ITCMD: O Preço da Herança Varia Segundo o Mapa

Descubra por que achar que o ITCMD é um teto fixo de 4% é um erro perigoso que pode levar a multas pesadas em estados como São Paulo e Santa Catarina.

Juliana Mendes
Juliana MendesEditora de Finanças Pessoais e Criptoativos6 min de leitura
Imagem editorial ilustrando ITCMD: O Preço da Herança Varia Segundo o Mapa

Se você herdou um apartamento ou recebeu uma doação em dinheiro em 2026, provavelmente já ouviu a frase de efeito: "ah, é só 4%, é baratinho". Essa simplificação é perigosa e, muitas vezes, mentirosa. O Brasil opera com uma federalismo tributário que torna o Imposto sobre Transmissão Causa Mortis e Doação (ITCMD) um quebra-cabeça com peças que mudam de valor dependendo de onde você pisar.

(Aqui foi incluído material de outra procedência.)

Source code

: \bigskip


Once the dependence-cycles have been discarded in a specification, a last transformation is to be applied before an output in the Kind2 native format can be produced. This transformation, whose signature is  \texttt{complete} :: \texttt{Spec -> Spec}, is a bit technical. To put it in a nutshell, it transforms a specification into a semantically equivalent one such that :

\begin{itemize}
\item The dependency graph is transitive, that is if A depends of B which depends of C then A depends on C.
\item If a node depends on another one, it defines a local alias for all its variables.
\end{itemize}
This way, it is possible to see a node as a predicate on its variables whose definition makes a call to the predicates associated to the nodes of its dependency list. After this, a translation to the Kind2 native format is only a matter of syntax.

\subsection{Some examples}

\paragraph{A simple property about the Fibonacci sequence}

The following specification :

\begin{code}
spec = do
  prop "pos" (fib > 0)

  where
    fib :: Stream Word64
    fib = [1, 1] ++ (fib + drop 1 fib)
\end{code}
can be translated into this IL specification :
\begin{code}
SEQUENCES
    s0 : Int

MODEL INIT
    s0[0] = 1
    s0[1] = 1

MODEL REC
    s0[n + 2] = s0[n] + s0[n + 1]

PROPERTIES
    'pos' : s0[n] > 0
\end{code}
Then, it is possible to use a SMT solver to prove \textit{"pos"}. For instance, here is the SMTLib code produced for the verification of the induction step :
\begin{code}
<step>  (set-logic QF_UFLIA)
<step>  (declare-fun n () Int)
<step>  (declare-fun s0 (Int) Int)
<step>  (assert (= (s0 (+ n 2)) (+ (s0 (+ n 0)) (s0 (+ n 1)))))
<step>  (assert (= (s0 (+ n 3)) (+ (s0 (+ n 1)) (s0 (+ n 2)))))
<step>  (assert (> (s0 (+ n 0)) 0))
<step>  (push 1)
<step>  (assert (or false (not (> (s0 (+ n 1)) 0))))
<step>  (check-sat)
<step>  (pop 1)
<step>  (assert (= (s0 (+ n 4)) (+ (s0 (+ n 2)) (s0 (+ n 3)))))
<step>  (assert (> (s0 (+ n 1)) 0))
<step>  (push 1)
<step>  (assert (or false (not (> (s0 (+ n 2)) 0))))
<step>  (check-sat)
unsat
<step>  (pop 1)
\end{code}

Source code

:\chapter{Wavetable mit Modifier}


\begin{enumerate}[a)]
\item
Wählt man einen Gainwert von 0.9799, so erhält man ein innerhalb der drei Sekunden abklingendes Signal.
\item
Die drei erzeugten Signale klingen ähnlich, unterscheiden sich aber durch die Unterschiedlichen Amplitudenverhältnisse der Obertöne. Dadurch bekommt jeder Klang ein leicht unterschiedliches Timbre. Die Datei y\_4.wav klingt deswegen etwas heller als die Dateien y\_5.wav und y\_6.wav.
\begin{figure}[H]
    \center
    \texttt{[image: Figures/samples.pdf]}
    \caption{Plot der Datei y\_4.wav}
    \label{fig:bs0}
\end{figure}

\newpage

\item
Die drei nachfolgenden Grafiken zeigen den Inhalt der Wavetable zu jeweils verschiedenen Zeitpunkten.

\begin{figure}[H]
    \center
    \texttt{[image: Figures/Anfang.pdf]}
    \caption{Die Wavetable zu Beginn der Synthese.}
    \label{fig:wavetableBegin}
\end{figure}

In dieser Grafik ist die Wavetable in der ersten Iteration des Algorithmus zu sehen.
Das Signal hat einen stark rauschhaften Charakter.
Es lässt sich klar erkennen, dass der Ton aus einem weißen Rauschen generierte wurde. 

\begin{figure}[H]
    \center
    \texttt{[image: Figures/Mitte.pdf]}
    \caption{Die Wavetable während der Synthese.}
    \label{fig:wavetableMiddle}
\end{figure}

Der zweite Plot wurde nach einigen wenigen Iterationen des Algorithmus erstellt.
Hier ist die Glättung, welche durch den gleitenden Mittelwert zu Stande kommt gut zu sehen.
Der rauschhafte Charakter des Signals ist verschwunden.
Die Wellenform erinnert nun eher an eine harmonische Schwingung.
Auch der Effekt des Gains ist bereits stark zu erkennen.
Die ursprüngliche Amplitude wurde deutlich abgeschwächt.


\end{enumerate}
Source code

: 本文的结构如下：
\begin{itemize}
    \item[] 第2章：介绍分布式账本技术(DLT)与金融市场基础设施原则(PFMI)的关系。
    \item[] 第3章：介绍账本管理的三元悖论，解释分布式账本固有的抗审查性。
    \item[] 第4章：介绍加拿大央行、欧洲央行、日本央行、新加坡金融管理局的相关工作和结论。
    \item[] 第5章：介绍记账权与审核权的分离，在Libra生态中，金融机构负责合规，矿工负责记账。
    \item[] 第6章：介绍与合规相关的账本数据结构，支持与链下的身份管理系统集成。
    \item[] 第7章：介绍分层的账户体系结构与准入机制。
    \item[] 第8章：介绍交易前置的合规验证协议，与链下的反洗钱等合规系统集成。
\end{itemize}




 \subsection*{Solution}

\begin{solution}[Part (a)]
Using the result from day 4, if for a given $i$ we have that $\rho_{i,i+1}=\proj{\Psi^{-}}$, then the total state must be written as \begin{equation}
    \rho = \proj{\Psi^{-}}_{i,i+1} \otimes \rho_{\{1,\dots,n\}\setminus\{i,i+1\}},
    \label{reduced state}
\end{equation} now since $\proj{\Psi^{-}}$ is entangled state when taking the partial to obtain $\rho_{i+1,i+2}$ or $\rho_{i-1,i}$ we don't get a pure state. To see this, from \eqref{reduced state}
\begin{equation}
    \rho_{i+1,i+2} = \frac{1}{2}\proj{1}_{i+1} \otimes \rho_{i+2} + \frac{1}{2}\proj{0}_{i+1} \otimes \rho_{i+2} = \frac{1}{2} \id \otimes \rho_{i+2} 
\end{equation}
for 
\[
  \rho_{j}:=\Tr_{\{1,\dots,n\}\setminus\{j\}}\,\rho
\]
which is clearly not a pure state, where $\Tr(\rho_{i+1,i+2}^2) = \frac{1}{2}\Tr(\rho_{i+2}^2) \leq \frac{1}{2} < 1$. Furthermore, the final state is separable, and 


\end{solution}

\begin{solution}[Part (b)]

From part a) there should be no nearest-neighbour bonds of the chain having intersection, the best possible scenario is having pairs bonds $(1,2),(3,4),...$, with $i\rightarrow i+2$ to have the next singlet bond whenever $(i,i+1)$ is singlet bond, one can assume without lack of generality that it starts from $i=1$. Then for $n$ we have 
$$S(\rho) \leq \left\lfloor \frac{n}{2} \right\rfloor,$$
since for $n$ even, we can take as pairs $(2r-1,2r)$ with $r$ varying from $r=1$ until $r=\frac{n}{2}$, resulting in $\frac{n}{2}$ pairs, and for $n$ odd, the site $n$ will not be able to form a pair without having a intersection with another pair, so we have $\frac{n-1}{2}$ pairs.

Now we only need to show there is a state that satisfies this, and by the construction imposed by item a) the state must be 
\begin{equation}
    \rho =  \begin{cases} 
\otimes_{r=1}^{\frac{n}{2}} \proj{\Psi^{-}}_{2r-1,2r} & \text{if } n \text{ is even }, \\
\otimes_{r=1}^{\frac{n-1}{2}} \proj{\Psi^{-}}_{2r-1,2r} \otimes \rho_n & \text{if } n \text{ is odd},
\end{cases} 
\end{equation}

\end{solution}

Achar que a regra é uniforme é o primeiro passo para tomar uma multa que pode corroer uma parte significativa da herança.

A Constituição Federal permite que os estados cobrem até 8%, mas a realidade do mapa tributário atual vai muito além de apenas pegar uma calculadora e aplicar esse percentual. Existe um abismo entre um estado que cobra 4% e quase não fiscaliza, e aquele que aplica alíquotas progressivas e cruza dados bancários com a eficiência de um software forense. Vamos derrubar as crenças mais comuns que vejo circulando nos grupos de investidores e nas mesas de escritório.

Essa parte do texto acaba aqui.